NR0V, who developed the Pure Signal algorithm is a member of that club. 
So is AE6TY, author of the excellent SimSmith freeware Smith chart 
program. K6XX, one of several engineers employed by Elecraft. WA6NMF, 
owner of a small company making world class studio microphones. Another 
of my ham neighbors, W6GJB, is an aeronautical engineer retired from the 
space program, and holder of a dozen or more patents. He doesn't build 
gear, but he does build stations.

Another neighbor, KA6SQG, developed and built a very sophisticated 
multi-site UHF repeater system that is SIMULCAST ! The transmitters are 
synchronized to the Hz, the receivers are voted to feed the entire 
system when the PL is 100 Hz, or to feed only one repeater when the 
local PL for that repeater is transmitted. That system, which he is 
continuously expanding, is designed for emcomm, with a goal of talkie 
coverage from north of San Francisco to south of Monterey. That's quite 
an achievement, given that there are multiple mountain ranges in the 
way!  The link below describes that system in considerable detail. 
There's also a slide show and a audio/video recording of a talk at 
Pacificon. Matthew was licensed at age 11; his dad is WB6ECE. A few 
years ago, his older son, then 10 years old, passed his Tech exam.
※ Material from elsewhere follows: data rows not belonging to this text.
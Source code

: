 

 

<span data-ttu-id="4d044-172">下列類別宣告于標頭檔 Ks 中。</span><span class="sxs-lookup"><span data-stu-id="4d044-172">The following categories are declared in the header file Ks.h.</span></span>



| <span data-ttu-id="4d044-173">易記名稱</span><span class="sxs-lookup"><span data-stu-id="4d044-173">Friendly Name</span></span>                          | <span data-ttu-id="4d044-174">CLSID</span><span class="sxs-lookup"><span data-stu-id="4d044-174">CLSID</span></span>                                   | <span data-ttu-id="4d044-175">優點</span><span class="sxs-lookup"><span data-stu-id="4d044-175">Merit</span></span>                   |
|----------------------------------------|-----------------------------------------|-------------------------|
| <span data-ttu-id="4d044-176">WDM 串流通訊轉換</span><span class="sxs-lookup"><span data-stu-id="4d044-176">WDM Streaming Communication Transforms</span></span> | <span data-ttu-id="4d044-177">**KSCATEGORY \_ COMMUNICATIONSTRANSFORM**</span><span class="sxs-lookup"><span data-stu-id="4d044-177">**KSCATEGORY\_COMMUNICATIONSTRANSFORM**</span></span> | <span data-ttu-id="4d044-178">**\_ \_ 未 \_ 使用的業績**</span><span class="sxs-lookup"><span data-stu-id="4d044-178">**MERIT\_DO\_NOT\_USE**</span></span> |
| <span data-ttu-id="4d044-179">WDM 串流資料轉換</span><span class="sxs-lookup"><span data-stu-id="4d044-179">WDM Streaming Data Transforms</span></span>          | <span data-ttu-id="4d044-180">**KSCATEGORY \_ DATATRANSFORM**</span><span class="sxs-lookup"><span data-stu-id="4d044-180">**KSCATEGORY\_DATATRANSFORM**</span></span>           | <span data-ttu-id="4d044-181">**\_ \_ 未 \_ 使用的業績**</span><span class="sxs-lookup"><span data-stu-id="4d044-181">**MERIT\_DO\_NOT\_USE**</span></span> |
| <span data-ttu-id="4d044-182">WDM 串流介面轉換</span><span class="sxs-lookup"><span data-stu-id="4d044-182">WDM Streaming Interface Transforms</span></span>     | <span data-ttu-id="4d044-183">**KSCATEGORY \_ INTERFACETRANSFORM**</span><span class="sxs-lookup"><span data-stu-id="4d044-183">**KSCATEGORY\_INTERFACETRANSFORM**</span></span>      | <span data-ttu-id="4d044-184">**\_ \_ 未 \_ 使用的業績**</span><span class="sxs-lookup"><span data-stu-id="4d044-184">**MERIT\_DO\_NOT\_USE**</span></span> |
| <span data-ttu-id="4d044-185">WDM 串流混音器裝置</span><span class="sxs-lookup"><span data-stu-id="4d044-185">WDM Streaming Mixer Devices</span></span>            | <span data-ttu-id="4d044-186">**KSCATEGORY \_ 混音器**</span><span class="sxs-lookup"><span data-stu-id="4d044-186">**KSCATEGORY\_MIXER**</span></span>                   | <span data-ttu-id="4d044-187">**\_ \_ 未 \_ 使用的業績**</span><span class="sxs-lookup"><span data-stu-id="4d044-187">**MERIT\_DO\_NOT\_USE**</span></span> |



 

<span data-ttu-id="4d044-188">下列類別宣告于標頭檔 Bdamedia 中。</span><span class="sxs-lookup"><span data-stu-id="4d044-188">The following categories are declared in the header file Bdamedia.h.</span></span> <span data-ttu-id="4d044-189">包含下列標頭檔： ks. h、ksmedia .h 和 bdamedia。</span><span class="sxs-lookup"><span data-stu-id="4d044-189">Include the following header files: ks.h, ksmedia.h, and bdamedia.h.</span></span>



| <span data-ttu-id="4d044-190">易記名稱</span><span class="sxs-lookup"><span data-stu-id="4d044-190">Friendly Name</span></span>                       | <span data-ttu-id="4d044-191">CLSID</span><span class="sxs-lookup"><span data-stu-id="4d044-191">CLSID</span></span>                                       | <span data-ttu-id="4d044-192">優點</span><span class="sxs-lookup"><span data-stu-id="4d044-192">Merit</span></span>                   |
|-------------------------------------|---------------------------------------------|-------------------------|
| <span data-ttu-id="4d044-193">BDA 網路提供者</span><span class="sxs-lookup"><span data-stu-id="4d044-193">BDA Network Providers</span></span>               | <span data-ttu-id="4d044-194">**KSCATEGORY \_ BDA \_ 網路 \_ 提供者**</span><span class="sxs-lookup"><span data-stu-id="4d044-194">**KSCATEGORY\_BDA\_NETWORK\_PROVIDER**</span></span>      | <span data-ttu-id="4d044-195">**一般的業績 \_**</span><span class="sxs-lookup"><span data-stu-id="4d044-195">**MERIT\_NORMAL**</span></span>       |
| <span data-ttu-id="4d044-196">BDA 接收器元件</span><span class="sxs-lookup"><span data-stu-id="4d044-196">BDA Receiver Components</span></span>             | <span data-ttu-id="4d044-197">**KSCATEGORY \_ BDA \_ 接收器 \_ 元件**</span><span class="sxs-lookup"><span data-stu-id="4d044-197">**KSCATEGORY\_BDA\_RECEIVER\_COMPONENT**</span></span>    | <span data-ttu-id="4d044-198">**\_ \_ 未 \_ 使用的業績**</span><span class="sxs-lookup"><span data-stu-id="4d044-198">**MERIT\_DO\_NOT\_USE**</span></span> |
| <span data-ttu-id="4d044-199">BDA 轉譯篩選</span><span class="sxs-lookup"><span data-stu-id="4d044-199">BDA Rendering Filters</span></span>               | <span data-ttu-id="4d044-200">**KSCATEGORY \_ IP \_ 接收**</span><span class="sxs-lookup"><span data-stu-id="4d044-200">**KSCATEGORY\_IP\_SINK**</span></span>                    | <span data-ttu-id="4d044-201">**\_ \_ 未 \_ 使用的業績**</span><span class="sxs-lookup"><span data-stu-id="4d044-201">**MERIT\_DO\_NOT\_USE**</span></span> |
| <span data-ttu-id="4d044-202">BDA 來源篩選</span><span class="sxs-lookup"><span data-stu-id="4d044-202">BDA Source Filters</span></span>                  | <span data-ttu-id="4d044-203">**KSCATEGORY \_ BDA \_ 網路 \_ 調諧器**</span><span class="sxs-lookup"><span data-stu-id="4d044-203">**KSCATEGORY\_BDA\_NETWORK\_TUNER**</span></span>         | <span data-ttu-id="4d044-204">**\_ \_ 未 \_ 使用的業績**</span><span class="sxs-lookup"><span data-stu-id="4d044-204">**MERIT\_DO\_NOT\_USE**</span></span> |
http://www.wb6ece.org/technical-info.html

The monthly general membership meetings of that local club are generally 
pretty boring, but the strongest point of this club is the bi-weekly 
Saturday morning CAKE sessions (coffee-assisted knowledge exchange). 
There is sometimes an invited presentation (one of the Elecraft guys did 
a great one on three ways to do remote ham radio, only one of which was 
theirs), and every attendee is invited to bring something to talk about. 
An important part of these sessions is mentoring of new hams.

The contest club and DX club have members who have led and/or 
participated in DXpeditions to some of the most remote places on the 
planet. Those are MASSIVE exercises in station-building (and design), 
logistics, organization, as well as both physical and mental stamina!

I don't build gear, but over the last ten years have built a station 
beyond my wildest dreams. I've done a lot of research and published it. 
And I've done a lot of tutorial writing aimed at both new and old hams. 
Since 2010, I've been a contributor to the ARRL Handbook.  Like Rob, and 
many other members of this list, my hamfest purchases are from the flea 
market (out here they're called a "swap meet")!

So I say that there are MANY ham radios.

73, Jim K9YC

On Tue,1/3/2017 6:17 AM, Catherine James wrote:
> Rob Atkinson<ranchorobbo at gmail.com>  wrote:
>
> "All this demonstrates is that there are two ham radios..."
>
> There are at least two ham radios, and probably more.  Even among builders, the one that involves restoring boat-anchor gear doesn't have much overlap with the one that involves homebrewing microwave gear.
>
> In my own local ham radio club, I can think of three active members (including myself) who routinely build or repair stuff and have the experience to do it. The others are either recently licensed, not very active, or strictly operators who don't build.
>
> "Some of you inhabit a world foreign to mine.  In my ham radio, nearly everyone I know is a 'ham in a basement with a soldering iron'."
>
> Do you belong to a local club that includes newly-licensed hams?  Or does "your" ham radio consist entirely of hams who have been doing this for 10+ years?  How many hams in "your" ham radio do not have gray hair?